Both Garrett and Hooker project as generational talents, and the Browns could have landed both amidst reminders of a Ravens championship team led by pass rusher Terrell Suggs, safety Ed Reed who patrolled the middle and picked off passes, and a dominant defense that carried a very average Trent Dilfer at quarterback to the podium.
The numbers guys won out and traded down for an extra #1 pick in 2018.
Gregg Williams celebrated as he announced Garrett and Jabrill Peppers were the two guys he wanted.
The Browns FO announced they felt fortunate to land Peppers at #25 while Peppers indicated he went sooner than expected.
So much for clarity.
Time will tell how well a guy with a single career interception measures up to Malik Hooker who picked off passes endlessly in practices and also showed up on game day.
A pass first league is a get after the passer league and also a pass interception league. Both are disruptive to a quarterback's rhythm, but a defense becomes dominant when both combine.
Hue Jackson has quietly emerged as the thought leader and leading voice of weighed understanding and strategic vision as Hue led the charge for potential Hall of Fame talent Myles Garrett and also led the charge for Malik Hooker. It's rare to hear an offensive minded coach advocate for defense, but Hue did just that and voiced what he felt was best for the team and not what he felt most common comfortable coaching.
Gregg Williams described Garrett as having the best get off he has seen since Bruce Smith and Jevon Kearse, and it's easy to fathom a passionate defensive coordinator connecting with a highly passionate safety in the mold of Mark Barron who may provide a needed charge.
Peppers can ignite a defense but also brings more raw athleticism than skills. Players with measurables and talent but lacking skills can just as easily fall further into round two.
Combining Peppers with Hooker should Peppers have continued to drop may have served competing voices. More significantly, it may have also pronounced the defense 'done'.
Sashi Brown commented there is a point where trading down for extra picks goes too far. That point is reached when a trade down creates increased distance to that 'done' point instead of shortening it, and a tradedown at #12 appears to have reached that point on one side of the ball not withstanding an extra first round pick in 2018.

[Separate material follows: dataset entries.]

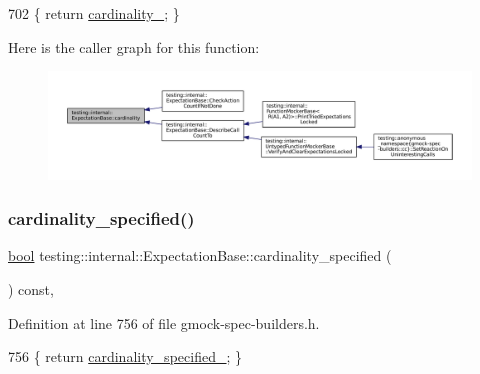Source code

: \begin{DoxyCode}
702 \{ \textcolor{keywordflow}{return} \hyperlink{classtesting_1_1internal_1_1ExpectationBase_ad0aedcc01c0c9a998952a2b2f486595c}{cardinality\_}; \}
\end{DoxyCode}
Here is the caller graph for this function\+:
\nopagebreak
\begin{figure}[H]
\begin{center}
\leavevmode
\includegraphics[width=350pt]{classtesting_1_1internal_1_1ExpectationBase_a1399efffbc8675510a15c6ba1f18184b_icgraph}
\end{center}
\end{figure}
\mbox{\label{classtesting_1_1internal_1_1ExpectationBase_a8c3715b0c44d29eb53148036d9366940}} 
\subsubsection{\texorpdfstring{cardinality\+\_\+specified()}{cardinality\_specified()}}
{\footnotesize\ttfamily \hyperlink{classbool}{bool} testing\+::internal\+::\+Expectation\+Base\+::cardinality\+\_\+specified (\begin{DoxyParamCaption}{ }\end{DoxyParamCaption}) const\hspace{0.3cm}{\ttfamily [inline]}, {\ttfamily [protected]}}



Definition at line 756 of file gmock-\/spec-\/builders.\+h.


\begin{DoxyCode}
756 \{ \textcolor{keywordflow}{return} \hyperlink{classtesting_1_1internal_1_1ExpectationBase_ad2ca7220ed1a395bd850ff06c500a402}{cardinality\_specified\_}; \}
\end{DoxyCode}
\mbox{\label{classtesting_1_1internal_1_1ExpectationBase_aaeb143b6f8676e9a6fb9b17678344f03}}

Peppers plays best when he plays in the box and chases after the ball. It's a perfect combination with a ball hawk centerfielder in place and can just as easily lead to balls thrown over the heads of defenders absent a centerfielder. Except, Browns passed over the player who could set the table and left a gap unless Williams thinks Peppers will develop.
Former GM Phil Savage once commented you can't change the fundamental style of a player.
Williams is challenged to do just that and develop a player who PFF did not score well when playing in coverage.
Williams captured a similar but lesser talent in Mark Barron who made his first Pro Bowl this past season, and there's little reason to believe Williams can't do the same here.
Except, Peppers is earmarked for a somewhat different role.
Time will tell if Hue Jackson can manage the long arc of Peppers' development and a kid who likes to play on both sides of the ball which can just as easily be a distraction to his development as it was at Michigan.
Can Williams and Jackson bring self discipline as they bring Peppers along, establish goals, and tell Peppers he won't be inserted on offense until he masters certain things on defense?!
The trade down makes sense if Williams can harness Peppers as an equal talent as Hooker which otherwise presents as a tall task.
A pass rushing defensive end projects as a difference maker when compared to a run stuffing tackle, and a ball hawking safety projects similarly when compared to a safety that plays in the box.
Maybe Williams pulls the rabbit out of the hat, and Peppers develops surprisingly and quickly and becomes a dominant force against both the run and pass.
Maybe that 2018 draft pick adds just the right piece that completes a championship defense. Or maybe that 2018 pick combines with the Browns first round pick and throws the Browns in the running for quarterback Sam Darnold or safety James Derwin who both project as generational talents.